Today I was walking Copper (the sweetest Labradoodle in the entire world) around her neighborhood. I always take her to this house that’s about 6 blocks away, because her favorite thing in the world is to go and visit the bunnies.
There are 4 bunnies who live in a really large, fenced, outdoor kennel, and Copper just loves to sit there and watch them for a few minutes. She doesn’t bark, or growl at all; she is just saying hello to her little Bunny Friends.
Well today, as we were walking up the hill, after visiting Copper’s Bunny Friends, we ran into 2 elderly men who were standing on the sidewalk chatting. One of the men tipped his hat to me (because he was such a gentleman) and said, “Well Hello, Copper! Is that Copper?!”
Copper got all excited, so I smiled and said, “Yes, this is Copper. And you must be one of the Boners…!”
Both men appeared stunned, and a good 3 seconds before I registered what I had just said…

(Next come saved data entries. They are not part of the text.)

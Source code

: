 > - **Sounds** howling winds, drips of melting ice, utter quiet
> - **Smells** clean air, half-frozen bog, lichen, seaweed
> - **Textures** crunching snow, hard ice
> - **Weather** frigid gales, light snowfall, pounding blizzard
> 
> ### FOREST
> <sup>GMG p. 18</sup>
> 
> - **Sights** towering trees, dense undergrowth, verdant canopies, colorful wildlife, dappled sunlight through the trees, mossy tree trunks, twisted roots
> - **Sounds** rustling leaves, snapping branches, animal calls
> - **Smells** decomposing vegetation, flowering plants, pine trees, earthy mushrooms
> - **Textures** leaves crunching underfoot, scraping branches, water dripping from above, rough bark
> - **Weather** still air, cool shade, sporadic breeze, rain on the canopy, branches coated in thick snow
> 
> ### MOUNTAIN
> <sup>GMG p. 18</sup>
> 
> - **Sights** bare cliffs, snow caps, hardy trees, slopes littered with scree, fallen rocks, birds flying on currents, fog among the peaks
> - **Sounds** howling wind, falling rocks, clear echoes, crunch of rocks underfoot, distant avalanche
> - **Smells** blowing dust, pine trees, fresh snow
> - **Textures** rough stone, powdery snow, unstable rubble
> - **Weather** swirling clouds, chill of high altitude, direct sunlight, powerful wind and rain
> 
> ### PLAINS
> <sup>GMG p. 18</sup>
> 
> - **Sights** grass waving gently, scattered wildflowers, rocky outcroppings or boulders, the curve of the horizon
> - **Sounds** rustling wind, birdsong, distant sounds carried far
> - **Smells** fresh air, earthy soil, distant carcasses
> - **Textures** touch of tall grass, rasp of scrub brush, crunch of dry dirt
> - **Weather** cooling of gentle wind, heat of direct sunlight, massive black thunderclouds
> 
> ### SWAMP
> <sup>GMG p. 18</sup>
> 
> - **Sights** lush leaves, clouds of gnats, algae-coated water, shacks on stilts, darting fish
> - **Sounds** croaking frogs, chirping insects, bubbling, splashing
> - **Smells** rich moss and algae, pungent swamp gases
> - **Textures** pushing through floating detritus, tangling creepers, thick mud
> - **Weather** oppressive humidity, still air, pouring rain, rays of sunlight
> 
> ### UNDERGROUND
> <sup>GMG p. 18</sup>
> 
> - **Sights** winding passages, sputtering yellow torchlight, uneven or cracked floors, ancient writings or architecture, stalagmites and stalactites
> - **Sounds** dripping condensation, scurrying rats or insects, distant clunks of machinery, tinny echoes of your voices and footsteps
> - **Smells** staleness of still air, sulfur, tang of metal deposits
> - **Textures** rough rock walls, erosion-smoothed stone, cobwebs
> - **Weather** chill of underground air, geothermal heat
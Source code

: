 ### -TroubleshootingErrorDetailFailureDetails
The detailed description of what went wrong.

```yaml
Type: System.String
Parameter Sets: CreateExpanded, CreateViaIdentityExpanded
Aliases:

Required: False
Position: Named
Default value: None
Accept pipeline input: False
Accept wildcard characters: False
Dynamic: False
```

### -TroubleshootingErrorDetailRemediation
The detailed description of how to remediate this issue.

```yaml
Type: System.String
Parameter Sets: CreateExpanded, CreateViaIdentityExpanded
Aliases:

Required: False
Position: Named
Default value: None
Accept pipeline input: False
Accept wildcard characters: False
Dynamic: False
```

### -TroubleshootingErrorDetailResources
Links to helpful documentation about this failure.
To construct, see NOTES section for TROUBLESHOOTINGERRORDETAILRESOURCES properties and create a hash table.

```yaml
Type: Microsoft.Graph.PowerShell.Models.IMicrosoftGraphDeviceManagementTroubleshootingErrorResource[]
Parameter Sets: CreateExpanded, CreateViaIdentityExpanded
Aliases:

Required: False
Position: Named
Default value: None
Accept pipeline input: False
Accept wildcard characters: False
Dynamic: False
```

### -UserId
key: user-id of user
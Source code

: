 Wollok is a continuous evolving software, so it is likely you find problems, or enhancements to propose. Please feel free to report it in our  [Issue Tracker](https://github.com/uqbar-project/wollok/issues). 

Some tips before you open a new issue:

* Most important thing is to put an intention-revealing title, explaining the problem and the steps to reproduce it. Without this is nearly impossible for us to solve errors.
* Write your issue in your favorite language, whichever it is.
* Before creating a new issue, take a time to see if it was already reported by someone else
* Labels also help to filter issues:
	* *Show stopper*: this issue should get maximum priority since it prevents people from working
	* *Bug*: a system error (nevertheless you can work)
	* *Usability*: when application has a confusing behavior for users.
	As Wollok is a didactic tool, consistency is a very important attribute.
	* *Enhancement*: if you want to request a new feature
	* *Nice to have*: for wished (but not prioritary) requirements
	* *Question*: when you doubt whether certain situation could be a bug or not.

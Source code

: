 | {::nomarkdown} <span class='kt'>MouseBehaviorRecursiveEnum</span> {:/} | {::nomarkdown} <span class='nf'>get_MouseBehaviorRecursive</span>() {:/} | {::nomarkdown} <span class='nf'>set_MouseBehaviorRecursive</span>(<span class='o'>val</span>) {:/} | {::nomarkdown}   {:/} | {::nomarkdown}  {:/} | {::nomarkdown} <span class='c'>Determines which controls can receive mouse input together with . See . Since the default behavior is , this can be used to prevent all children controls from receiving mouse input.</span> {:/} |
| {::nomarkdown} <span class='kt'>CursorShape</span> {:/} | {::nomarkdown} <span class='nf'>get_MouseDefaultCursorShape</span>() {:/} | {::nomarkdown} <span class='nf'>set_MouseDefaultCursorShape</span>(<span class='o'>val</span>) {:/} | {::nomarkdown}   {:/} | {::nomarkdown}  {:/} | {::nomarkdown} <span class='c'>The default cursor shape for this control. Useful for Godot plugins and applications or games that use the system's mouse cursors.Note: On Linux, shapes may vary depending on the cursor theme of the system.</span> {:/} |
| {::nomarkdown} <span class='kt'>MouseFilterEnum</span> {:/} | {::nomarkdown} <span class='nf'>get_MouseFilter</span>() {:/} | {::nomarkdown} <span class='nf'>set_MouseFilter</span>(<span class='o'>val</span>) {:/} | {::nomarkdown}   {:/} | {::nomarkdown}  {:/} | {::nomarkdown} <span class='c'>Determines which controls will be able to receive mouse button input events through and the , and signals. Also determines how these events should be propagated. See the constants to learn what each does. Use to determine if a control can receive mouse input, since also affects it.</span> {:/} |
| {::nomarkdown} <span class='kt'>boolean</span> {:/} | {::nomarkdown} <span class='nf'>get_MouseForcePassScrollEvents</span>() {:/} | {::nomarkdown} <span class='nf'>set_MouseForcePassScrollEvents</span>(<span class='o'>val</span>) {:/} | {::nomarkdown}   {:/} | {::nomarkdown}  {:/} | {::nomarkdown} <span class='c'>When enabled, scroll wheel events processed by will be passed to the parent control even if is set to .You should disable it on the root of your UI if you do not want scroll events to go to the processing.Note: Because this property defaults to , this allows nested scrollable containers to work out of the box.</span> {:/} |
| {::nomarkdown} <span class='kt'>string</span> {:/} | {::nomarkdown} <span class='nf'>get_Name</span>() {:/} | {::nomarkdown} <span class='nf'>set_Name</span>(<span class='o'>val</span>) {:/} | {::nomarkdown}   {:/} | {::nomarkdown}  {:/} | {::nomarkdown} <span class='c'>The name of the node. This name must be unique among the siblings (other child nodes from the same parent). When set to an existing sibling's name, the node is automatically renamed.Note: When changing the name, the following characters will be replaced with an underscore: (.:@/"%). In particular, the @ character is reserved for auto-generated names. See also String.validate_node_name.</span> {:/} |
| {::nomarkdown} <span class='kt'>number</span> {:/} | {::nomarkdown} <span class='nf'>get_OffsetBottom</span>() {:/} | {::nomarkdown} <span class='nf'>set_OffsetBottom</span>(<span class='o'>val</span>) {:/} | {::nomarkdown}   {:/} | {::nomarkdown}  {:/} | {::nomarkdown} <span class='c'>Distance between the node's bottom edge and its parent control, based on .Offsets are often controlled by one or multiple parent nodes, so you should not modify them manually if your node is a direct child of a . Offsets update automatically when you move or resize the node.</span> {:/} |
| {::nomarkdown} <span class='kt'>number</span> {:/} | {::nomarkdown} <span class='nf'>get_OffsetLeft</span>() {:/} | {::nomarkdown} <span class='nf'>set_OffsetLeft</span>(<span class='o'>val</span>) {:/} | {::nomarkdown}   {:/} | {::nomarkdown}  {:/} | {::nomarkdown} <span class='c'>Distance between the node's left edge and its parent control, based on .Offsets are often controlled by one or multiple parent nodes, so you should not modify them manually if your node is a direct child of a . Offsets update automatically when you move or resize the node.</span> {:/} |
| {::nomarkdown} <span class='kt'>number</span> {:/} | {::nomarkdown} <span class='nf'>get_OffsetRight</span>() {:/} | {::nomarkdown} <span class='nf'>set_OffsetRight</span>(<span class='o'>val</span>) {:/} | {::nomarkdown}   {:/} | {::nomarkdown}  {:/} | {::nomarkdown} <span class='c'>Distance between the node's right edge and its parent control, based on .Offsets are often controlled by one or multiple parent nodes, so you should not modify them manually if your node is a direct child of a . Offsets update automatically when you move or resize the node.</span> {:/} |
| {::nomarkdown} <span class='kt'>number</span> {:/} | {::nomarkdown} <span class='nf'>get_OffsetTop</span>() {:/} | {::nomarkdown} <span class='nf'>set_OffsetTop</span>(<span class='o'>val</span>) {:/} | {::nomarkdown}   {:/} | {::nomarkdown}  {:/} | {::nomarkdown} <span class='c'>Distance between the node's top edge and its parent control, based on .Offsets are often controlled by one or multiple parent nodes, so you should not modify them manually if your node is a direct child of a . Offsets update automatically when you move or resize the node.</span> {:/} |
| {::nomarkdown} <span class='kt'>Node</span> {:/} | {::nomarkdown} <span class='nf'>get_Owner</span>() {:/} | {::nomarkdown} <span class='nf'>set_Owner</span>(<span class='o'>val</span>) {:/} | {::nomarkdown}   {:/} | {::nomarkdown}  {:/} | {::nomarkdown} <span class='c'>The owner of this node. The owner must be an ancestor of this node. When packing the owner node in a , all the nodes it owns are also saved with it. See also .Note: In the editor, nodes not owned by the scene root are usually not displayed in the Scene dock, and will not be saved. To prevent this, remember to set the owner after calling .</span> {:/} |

Me: “I’m so sorry! I meant to say Bunny Owners! You must be one of the Bunny Owners!”
The other man completely avoided eye contact with me, and the Bunny Owner gave me a stiff smile and said, “Yes, they are my bunnies…”
Me: “Copper just LOVES to visit your bunnies! But I guess you already knew that…umm, yeah….
…nice weather we’re having today, huh?”
Both men appeared relieved and smiled as Copper and I hurriedly walked away. They both agreed, “Yeah it’s a beautiful day!”
Oh.
My.
Gargoyle.
Boners.
I called an old man a “Boner” today.
Bunny. Owner. BUNNY OWNER.
Bunny Owner!!!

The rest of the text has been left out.